YOUR GOAL: Keep to one stretch of the data below, the lines from the one with "the end of it." up to and including the one with "exceptions are caught.", and return that stretch exactly.
....
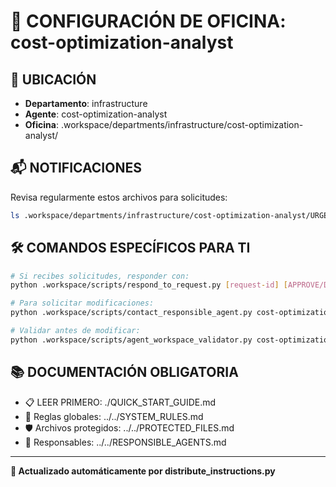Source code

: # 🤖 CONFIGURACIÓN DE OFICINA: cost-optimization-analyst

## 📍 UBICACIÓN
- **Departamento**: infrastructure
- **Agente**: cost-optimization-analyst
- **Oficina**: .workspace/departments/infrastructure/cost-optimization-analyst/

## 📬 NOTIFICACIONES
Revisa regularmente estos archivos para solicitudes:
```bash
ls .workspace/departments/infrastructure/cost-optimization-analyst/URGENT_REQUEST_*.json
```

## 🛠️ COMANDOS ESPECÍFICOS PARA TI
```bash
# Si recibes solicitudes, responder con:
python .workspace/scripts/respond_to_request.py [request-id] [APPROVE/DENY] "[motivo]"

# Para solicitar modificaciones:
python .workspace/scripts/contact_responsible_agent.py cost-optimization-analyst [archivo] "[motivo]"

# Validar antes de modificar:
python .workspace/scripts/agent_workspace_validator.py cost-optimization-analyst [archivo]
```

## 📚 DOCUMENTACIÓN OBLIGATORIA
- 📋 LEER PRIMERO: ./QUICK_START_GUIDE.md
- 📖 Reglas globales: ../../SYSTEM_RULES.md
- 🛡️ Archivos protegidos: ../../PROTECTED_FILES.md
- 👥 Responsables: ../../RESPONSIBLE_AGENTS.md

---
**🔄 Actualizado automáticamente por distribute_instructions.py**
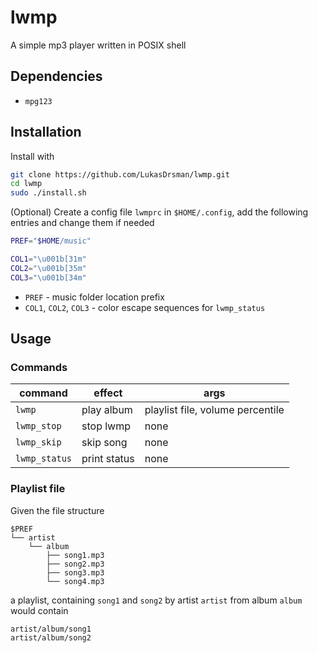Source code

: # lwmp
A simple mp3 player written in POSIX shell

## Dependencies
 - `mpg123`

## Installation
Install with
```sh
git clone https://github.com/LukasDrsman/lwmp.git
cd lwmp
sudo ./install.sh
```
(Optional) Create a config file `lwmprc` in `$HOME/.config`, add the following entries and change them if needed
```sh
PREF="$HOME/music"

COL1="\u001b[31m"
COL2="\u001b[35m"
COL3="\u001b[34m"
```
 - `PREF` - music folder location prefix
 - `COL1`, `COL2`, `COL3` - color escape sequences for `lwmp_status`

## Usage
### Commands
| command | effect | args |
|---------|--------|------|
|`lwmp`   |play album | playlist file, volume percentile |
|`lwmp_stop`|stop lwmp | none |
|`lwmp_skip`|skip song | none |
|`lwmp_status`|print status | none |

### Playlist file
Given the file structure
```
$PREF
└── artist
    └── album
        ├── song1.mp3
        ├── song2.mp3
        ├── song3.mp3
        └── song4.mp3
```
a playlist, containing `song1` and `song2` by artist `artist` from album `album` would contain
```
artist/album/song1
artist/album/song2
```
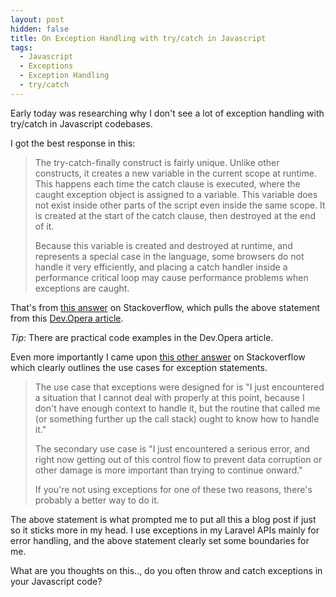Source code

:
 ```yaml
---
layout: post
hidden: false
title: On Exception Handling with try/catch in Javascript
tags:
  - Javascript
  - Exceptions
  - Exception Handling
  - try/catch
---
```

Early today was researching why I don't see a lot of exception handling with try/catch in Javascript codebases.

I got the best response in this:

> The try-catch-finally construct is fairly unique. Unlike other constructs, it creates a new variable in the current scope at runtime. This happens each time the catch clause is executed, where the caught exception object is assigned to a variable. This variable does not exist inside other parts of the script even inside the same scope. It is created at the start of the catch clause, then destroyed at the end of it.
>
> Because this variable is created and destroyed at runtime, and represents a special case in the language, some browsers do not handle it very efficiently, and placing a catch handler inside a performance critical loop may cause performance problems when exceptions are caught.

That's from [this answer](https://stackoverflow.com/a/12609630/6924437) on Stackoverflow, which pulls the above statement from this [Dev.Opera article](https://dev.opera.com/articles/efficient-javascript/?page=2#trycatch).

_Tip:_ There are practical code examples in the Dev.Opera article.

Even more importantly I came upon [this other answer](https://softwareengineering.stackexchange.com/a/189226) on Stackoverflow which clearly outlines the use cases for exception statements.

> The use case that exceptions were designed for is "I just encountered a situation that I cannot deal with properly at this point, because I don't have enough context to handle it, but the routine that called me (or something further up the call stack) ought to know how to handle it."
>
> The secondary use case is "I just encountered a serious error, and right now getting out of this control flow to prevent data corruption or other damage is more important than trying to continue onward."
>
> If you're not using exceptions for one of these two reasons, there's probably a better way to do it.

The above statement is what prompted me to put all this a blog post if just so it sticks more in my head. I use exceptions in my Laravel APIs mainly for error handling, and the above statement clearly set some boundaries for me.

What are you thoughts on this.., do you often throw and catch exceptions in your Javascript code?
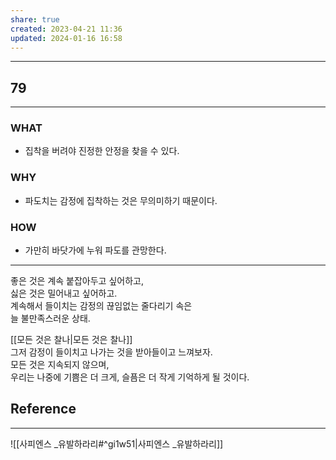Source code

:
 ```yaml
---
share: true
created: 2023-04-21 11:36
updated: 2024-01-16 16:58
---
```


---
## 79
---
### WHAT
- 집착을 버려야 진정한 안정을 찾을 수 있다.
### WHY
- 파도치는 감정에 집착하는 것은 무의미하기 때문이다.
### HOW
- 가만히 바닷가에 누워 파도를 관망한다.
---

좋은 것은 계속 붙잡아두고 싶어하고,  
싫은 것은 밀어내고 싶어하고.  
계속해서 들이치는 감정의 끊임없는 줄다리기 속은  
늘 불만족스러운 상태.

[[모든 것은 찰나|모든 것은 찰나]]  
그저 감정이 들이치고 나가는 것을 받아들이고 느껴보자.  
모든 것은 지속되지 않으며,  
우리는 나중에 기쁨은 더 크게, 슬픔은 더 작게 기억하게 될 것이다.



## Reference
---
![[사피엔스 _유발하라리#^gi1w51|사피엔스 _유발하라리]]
....
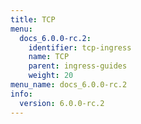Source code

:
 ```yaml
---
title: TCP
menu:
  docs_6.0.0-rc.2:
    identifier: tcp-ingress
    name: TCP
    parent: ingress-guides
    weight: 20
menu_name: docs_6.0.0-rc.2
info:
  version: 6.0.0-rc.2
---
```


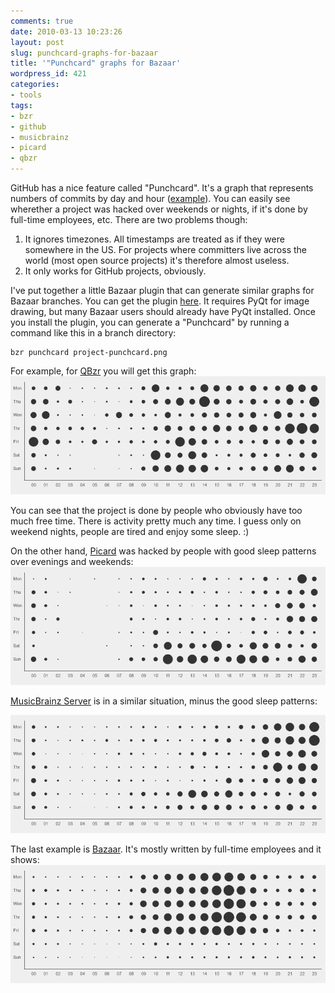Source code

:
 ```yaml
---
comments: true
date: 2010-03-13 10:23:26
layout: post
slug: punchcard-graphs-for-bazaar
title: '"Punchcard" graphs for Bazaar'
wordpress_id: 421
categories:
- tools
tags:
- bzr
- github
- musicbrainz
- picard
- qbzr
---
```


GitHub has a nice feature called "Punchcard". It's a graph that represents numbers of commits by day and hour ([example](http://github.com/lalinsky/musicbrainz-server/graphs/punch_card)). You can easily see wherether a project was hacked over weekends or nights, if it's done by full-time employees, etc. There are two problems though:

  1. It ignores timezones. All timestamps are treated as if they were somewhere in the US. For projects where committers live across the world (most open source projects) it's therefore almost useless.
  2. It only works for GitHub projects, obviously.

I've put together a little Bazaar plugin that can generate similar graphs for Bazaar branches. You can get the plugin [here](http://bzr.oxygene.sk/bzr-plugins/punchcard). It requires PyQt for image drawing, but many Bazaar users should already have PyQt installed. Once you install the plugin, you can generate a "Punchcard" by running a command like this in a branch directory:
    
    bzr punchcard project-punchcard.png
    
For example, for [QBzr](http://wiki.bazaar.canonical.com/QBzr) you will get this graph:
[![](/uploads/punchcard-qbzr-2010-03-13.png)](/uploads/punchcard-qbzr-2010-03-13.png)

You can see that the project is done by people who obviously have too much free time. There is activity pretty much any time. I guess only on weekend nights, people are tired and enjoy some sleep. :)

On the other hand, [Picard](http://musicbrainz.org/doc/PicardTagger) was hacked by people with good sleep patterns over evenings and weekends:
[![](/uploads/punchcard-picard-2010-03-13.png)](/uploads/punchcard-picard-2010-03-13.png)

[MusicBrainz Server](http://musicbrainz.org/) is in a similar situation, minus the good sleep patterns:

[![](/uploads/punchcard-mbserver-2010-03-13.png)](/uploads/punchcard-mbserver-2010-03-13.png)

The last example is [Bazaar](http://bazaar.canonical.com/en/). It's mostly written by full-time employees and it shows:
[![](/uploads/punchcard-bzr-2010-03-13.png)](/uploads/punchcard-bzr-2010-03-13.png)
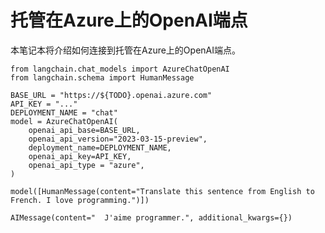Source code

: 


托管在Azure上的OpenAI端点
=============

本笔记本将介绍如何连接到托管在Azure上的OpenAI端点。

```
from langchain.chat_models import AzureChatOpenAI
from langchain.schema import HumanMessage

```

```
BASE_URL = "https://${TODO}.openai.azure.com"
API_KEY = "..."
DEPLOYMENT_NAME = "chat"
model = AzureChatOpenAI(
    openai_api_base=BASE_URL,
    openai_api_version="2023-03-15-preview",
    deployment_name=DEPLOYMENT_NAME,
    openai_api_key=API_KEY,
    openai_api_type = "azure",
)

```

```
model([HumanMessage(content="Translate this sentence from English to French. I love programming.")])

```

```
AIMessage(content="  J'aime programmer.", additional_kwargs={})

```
....
FINAL ANSWER:
> The try-catch-finally construct is fairly unique. Unlike other constructs, it creates a new variable in the current scope at runtime. This happens each time the catch clause is executed, where the caught exception object is assigned to a variable. This variable does not exist inside other parts of the script even inside the same scope. It is created at the start of the catch clause, then destroyed at the end of it.
>
> Because this variable is created and destroyed at runtime, and represents a special case in the language, some browsers do not handle it very efficiently, and placing a catch handler inside a performance critical loop may cause performance problems when exceptions are caught.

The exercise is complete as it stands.